ORPHEUS DESCENDING by Tennessee Williams, directed by Miles Potter, with Seana McKenna and Jonathan Goad. Presented by Mirvish Productions at the Royal Alexandra Theatre (260 King West). Previews through Saturday (January 6), opens Sunday (January 7) and runs to February 11. $26-$85. See Opening, page 56. 416-872-1212. Rating: NNNNN
Sometimes sensuality has a surprising innocence and purity.
Take Val Xavier, the drifter who sparks the action in Tennessee Williams's Orpheus Descending. With his smooth talk and snakeskin jacket, he charms the women of a small Southern town while riling their men. Yet in many ways he's an ingenuous figure, unaware of his power.
Two years ago, actor Jonathan Goad's Val lit up the Stratford production of the play. A remount of that version, directed by Miles Potter, opens here this week.
"The more I discover about Val, the more he seems someone who's seen all sides of life," muses the thoughtful Goad. "He raised himself from the age of 13, living and trapping in the Bayou, so close to nature that he was a wild animal. Then he found drink and sex in New Orleans.
"But it's music that sets him free and makes sense of the world for him. Music helps him realize that he can reach for higher ground and try to find as he sings the heavenly grass that will give him peace. Val's a remarkably complex creature, at once untainted and knowing."
Val draws many into his bewitched circle, but none more strongly than Lady Torrance (Seana McKenna), an Italian woman unhappily married to a sick old storekeeper. Outsiders in this Southern community, Val and Lady form a bond that leads to tragedy.

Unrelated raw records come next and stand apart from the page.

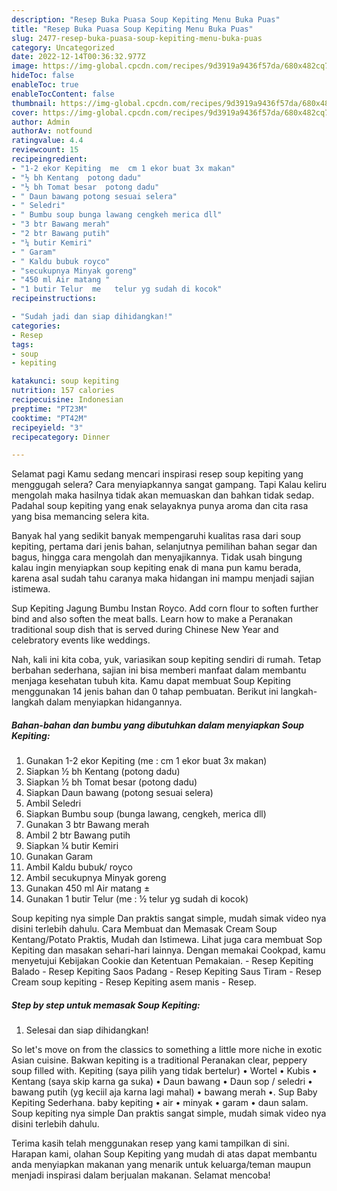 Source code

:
 ```yaml
---
description: "Resep Buka Puasa Soup Kepiting Menu Buka Puas"
title: "Resep Buka Puasa Soup Kepiting Menu Buka Puas"
slug: 2477-resep-buka-puasa-soup-kepiting-menu-buka-puas
category: Uncategorized
date: 2022-12-14T00:36:32.977Z
image: https://img-global.cpcdn.com/recipes/9d3919a9436f57da/680x482cq70/soup-kepiting-foto-resep-utama.jpg
hideToc: false
enableToc: true
enableTocContent: false
thumbnail: https://img-global.cpcdn.com/recipes/9d3919a9436f57da/680x482cq70/soup-kepiting-foto-resep-utama.jpg
cover: https://img-global.cpcdn.com/recipes/9d3919a9436f57da/680x482cq70/soup-kepiting-foto-resep-utama.jpg
author: Admin
authorAv: notfound
ratingvalue: 4.4
reviewcount: 15
recipeingredient:
- "1-2 ekor Kepiting  me  cm 1 ekor buat 3x makan"
- "½ bh Kentang  potong dadu"
- "½ bh Tomat besar  potong dadu"
- " Daun bawang potong sesuai selera"
- " Seledri"
- " Bumbu soup bunga lawang cengkeh merica dll"
- "3 btr Bawang merah"
- "2 btr Bawang putih"
- "¼ butir Kemiri"
- " Garam"
- " Kaldu bubuk royco"
- "secukupnya Minyak goreng"
- "450 ml Air matang "
- "1 butir Telur  me   telur yg sudah di kocok"
recipeinstructions:

- "Sudah jadi dan siap dihidangkan!"
categories:
- Resep
tags:
- soup
- kepiting

katakunci: soup kepiting 
nutrition: 157 calories
recipecuisine: Indonesian
preptime: "PT23M"
cooktime: "PT42M"
recipeyield: "3"
recipecategory: Dinner

---
```



Selamat pagi Kamu sedang mencari inspirasi resep soup kepiting yang menggugah selera? Cara menyiapkannya sangat gampang. Tapi Kalau keliru mengolah maka hasilnya tidak akan memuaskan dan bahkan tidak sedap. Padahal soup kepiting yang enak selayaknya punya aroma dan cita rasa yang bisa memancing selera kita.


Banyak hal yang sedikit banyak mempengaruhi kualitas rasa dari soup kepiting, pertama dari jenis bahan, selanjutnya pemilihan bahan segar dan bagus, hingga cara mengolah dan menyajikannya. Tidak usah bingung kalau ingin menyiapkan soup kepiting enak di mana pun kamu berada, karena asal sudah tahu caranya maka hidangan ini mampu menjadi sajian istimewa.

Sup Kepiting Jagung Bumbu Instan Royco. Add corn flour to soften further bind and also soften the meat balls. Learn how to make a Peranakan traditional soup dish that is served during Chinese New Year and celebratory events like weddings.


Nah, kali ini kita coba, yuk, variasikan soup kepiting sendiri di rumah. Tetap berbahan sederhana, sajian ini bisa memberi manfaat dalam membantu menjaga kesehatan tubuh kita. Kamu dapat membuat Soup Kepiting menggunakan 14 jenis bahan dan 0 tahap pembuatan. Berikut ini langkah-langkah dalam menyiapkan hidangannya.

<!--inarticleads1-->

##### Bahan-bahan dan bumbu yang dibutuhkan dalam menyiapkan Soup Kepiting:

1. Gunakan 1-2 ekor Kepiting  (me : cm 1 ekor buat 3x makan)
1. Siapkan ½ bh Kentang  (potong dadu)
1. Siapkan ½ bh Tomat besar  (potong dadu)
1. Siapkan  Daun bawang (potong sesuai selera)
1. Ambil  Seledri
1. Siapkan  Bumbu soup (bunga lawang, cengkeh, merica dll)
1. Gunakan 3 btr Bawang merah
1. Ambil 2 btr Bawang putih
1. Siapkan ¼ butir Kemiri
1. Gunakan  Garam
1. Ambil  Kaldu bubuk/ royco
1. Ambil secukupnya Minyak goreng
1. Gunakan 450 ml Air matang ±
1. Gunakan 1 butir Telur  (me : ½ telur yg sudah di kocok)


Soup kepiting nya simple Dan praktis sangat simple, mudah simak video nya disini terlebih dahulu. Cara Membuat dan Memasak Cream Soup Kentang/Potato Praktis, Mudah dan Istimewa. Lihat juga cara membuat Sop Kepiting dan masakan sehari-hari lainnya. Dengan memakai Cookpad, kamu menyetujui Kebijakan Cookie dan Ketentuan Pemakaian. - Resep Kepiting Balado - Resep Kepiting Saos Padang - Resep Kepiting Saus Tiram - Resep Cream soup kepiting - Resep Kepiting asem manis - Resep. 

<!--inarticleads2-->

##### Step by step untuk memasak Soup Kepiting:


1. Selesai dan siap dihidangkan!

So let&#39;s move on from the classics to something a little more niche in exotic Asian cuisine. Bakwan kepiting is a traditional Peranakan clear, peppery soup filled with. Kepiting (saya pilih yang tidak bertelur) • Wortel • Kubis • Kentang (saya skip karna ga suka) • Daun bawang • Daun sop / seledri • bawang putih (yg keciil aja karna lagi mahal) • bawang merah •. Sup Baby Kepiting Sederhana. baby kepiting • air • minyak • garam • daun salam. Soup kepiting nya simple Dan praktis sangat simple, mudah simak video nya disini terlebih dahulu. 

Terima kasih telah menggunakan resep yang kami tampilkan di sini. Harapan kami, olahan Soup Kepiting yang mudah di atas dapat membantu anda menyiapkan makanan yang menarik untuk keluarga/teman maupun menjadi inspirasi dalam berjualan makanan. Selamat mencoba!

"They're each at a crossroads," says Goad, who's done fine work in Toronto and is one of Stratford's brightest young actors. "The first thing Lady says when she's alone is that she wishes she were dead; his response is "No, you don't.'
"That defines their relationship. He's not there for a 12-step support program, but he pushes her to discover another way to live her life. He's the first person to make her smile in a long time. Their friendship is absolutely vital yet has cataclysmic consequences."
Williams's script, a blend of classical and Christian elements, might veer toward melodrama in the wrong hands, but if played right, says Goad, it has a poetic grandeur.
"He's created a world that's hyper-real yet with heightened language, one that you have to throw yourself into with utter abandon. But you must play the feeling rather than the poetry, and then hopefully the poetry and feeling will match, as is the case with Shakespeare."